The chart reveals that the mean math score for males is approximately 68.73, indicating a relatively higher average performance in math compared to females . On the other hand,females have a mean math score of around 63.63, suggesting a slightly lower average performance in math compared to males . These findings highlight a gender-based difference in math scores, with males demonstrating a higher average math score compared to females.

Math Scores based on Race

Code
# Calculate mean math score by race
mean_scores <- data %>%
  group_by(race) %>%
  summarise(mean_math_score = mean(math_score))

# bar chart
ggplot(data, aes(x = race, y = math_score)) +
  geom_bar(stat = "summary", fun = "mean", fill = "steelblue") +
  labs(x = "Race", y = "Math Score", 
       title = "Math Scores by Race") +
  theme_minimal() +
  geom_text(data = mean_scores, aes(x = race, y = mean_math_score, 
                                   label = paste0("Mean: ", round(mean_math_score, 2))),
            vjust = -0.5, color = "black")

These findings highlight the variations in math scores across different race categories, with Group E demonstrating the highest average score and Group A showing the lowest average score performance.

Math Scores based on Parents Education Level

Code
# bar chart
ggplot(data, aes(x = parent_education, y = math_score)) +
  geom_bar(stat = "summary", fun = "mean", fill = "steelblue") +
  labs(x = "Parental Education Level", y = "Math Score", 
       title = "Math Scores by Parental Education Level") +
  theme_minimal()

Even thought there is a little difference in the math scores there is not significant difference based on their parents education level

Code
library(ggplot2)
library(dplyr)

# Calculate mean math score by lunch type
mean_scores <- data %>%
  group_by(lunch) %>%
  summarise(mean_math_score = mean(math_score))

# bar chart
ggplot(data, aes(x = lunch, y = math_score)) +
  geom_bar(stat = "summary", fun = "mean", fill = "steelblue") +
  labs(x = "Lunch Type", y = "Math Score",
       title = "Math Scores by Lunch Type") +
  theme_minimal() +
  geom_text(data = mean_scores, aes(x = lunch, y = mean_math_score,
                                   label = paste0("Mean: ", round(mean_math_score, 2))),
            vjust = -0.5, color = "black")

It is interesting to see the math score of students based on their lunch type. Students how are taking standard meal are performing better at math as compared to people taking free or reduced lunch option.

Correlation Matrix of Math, Reading, and Writing Scores

Code
num_data <- data[, c( "math_score", "reading_score", "writing_score")]
m<-cor(num_data)
m
              math_score reading_score writing_score
math_score     1.0000000     0.8175797     0.8026420
reading_score  0.8175797     1.0000000     0.9545981
writing_score  0.8026420     0.9545981     1.0000000
Code
corrplot(m, method="circle", type='upper', tl.cex=0.8, tl.col = 'black')

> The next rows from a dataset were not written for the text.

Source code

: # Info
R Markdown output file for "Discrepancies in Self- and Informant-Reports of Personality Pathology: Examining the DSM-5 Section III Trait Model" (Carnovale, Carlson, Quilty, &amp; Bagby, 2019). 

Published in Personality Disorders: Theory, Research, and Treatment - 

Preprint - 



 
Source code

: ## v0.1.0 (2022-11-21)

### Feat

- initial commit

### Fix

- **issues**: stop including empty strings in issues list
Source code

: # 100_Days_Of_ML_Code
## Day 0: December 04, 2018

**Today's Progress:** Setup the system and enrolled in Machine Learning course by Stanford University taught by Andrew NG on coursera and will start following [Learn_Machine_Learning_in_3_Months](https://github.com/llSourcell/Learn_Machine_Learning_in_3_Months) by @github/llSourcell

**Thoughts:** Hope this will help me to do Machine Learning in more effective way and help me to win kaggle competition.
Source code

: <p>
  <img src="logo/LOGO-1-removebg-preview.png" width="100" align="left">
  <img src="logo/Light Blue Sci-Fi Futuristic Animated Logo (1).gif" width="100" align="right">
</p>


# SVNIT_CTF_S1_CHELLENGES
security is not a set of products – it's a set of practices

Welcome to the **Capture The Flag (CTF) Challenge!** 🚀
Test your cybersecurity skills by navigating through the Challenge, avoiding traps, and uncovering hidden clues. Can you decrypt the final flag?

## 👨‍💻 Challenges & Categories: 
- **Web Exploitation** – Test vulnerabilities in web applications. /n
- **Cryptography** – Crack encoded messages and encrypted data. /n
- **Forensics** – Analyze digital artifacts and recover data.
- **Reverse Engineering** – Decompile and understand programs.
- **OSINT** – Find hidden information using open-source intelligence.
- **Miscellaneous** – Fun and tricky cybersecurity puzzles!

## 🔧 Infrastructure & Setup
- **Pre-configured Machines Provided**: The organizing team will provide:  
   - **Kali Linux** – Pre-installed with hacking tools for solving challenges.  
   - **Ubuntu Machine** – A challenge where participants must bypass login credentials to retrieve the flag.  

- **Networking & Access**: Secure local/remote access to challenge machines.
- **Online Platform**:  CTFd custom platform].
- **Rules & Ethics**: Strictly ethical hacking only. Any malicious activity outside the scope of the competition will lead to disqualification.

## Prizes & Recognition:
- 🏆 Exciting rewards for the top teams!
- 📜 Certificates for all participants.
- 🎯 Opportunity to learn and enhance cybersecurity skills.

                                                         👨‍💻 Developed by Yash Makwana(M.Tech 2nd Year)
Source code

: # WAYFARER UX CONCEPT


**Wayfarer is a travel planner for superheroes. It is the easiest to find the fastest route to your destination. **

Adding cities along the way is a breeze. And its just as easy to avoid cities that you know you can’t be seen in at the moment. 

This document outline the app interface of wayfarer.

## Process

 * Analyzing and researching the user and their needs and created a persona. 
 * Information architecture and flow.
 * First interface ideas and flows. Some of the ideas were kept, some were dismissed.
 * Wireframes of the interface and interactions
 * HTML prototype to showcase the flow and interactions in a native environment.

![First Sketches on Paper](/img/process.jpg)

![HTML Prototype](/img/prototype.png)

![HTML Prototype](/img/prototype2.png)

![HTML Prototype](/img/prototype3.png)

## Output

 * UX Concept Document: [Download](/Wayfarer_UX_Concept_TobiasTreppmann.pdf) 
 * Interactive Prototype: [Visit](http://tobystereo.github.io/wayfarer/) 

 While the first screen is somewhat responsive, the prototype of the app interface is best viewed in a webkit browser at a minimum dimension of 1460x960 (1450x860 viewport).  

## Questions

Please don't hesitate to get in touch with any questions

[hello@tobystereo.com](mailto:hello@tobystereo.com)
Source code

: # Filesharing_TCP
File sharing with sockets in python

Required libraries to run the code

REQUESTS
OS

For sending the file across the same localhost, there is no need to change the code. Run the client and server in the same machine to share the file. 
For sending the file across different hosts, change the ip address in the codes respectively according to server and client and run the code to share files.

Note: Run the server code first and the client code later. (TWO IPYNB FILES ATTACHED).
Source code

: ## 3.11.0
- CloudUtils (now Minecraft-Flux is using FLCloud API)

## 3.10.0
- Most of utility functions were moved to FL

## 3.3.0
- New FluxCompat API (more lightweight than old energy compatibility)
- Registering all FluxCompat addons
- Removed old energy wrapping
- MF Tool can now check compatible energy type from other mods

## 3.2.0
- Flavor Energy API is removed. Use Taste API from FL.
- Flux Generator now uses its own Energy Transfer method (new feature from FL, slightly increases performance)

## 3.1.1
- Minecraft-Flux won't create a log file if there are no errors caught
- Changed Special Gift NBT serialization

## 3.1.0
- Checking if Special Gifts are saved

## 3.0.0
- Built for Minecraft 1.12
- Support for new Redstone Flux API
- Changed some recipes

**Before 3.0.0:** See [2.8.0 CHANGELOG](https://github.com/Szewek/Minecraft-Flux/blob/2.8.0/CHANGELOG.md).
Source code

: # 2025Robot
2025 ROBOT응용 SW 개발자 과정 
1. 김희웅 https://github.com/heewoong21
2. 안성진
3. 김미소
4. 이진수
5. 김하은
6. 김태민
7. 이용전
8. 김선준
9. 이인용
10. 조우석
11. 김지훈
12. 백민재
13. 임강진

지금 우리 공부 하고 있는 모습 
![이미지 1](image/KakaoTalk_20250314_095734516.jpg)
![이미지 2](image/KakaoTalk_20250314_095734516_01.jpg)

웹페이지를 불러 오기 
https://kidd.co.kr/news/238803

The correlation analysis reveals interesting insights into the relationships between math scores, reading scores, and writing scores. The strong positive correlation coefficient of 0.8176 between math_score and reading_score suggests that students who excel in math also tend to perform well in reading. Similarly, the high correlation coefficient of 0.8026 between math_score and writing_score indicates a strong positive association, indicating that students who demonstrate proficiency in math often display strong writing skills as well. Furthermore, the very high correlation coefficient of 0.9546 between reading_score and writing_score highlights a robust positive relationship, indicating that students who excel in reading are highly likely to excel in writing.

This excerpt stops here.